Fresh eggs (standing upright, one per cell) mean the queen laid them within the last three days. Seeing them confirms the colony is queenright without requiring you to locate her. If you're unsure whether what you're seeing are eggs, try angling the frame so light passes through the cells from behind you. Eggs are small and easy to miss in poor light. See the full inspection routine for beginners for more on reading brood frames.
Is marking the queen safe?
Yes, done correctly. The paint in queen-marking pens is formulated to be non-toxic to bees. The risk comes from handling her too roughly, not from the paint itself. If you're new to it, practice with a drone first (they're larger, slower, and harmless to pick up). The mark doesn't appear to bother the queen or change how workers interact with her.
What if I accidentally injure the queen while searching?
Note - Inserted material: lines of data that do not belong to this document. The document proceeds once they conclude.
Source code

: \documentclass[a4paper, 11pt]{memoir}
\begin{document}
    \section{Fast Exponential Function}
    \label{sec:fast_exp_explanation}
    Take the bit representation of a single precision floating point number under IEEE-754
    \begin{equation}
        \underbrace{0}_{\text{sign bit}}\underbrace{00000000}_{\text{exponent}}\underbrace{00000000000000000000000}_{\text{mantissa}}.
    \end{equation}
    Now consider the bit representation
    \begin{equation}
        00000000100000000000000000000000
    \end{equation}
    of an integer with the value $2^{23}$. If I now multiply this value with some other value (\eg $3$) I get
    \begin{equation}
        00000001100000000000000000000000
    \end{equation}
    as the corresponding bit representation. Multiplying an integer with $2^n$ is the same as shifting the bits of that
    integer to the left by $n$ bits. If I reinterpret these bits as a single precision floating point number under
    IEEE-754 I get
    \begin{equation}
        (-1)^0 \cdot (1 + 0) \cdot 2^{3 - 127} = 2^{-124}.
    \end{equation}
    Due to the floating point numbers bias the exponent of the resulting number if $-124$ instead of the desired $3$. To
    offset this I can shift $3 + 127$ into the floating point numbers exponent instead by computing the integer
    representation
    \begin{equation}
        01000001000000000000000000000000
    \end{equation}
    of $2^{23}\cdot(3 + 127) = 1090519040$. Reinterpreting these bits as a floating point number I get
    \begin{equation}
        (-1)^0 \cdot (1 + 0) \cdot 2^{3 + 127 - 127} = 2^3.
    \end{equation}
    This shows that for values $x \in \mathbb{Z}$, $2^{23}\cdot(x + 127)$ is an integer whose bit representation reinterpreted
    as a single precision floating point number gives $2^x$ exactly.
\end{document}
It happens, especially early in your beekeeping. If you've dropped her or she's not moving normally, watch the colony for the next week. If workers are calm and you see eggs within a few days, she likely recovered. If not, look for emergency cells (the bees will try to raise a new queen from young larvae) or plan to purchase a replacement. Keep a spare queen cage or a contact at a local queen breeder for situations like this.
How long should a queen search take?
With practice, finding a marked queen in a single-box colony takes under two minutes. An unmarked queen in a populous two-box hive can take 15-20 minutes even for experienced beekeepers. If you've spent more than 20 minutes and haven't found her, shift to evidence-based confirmation (eggs, larvae, brood pattern) rather than continuing to stress the colony with a prolonged inspection.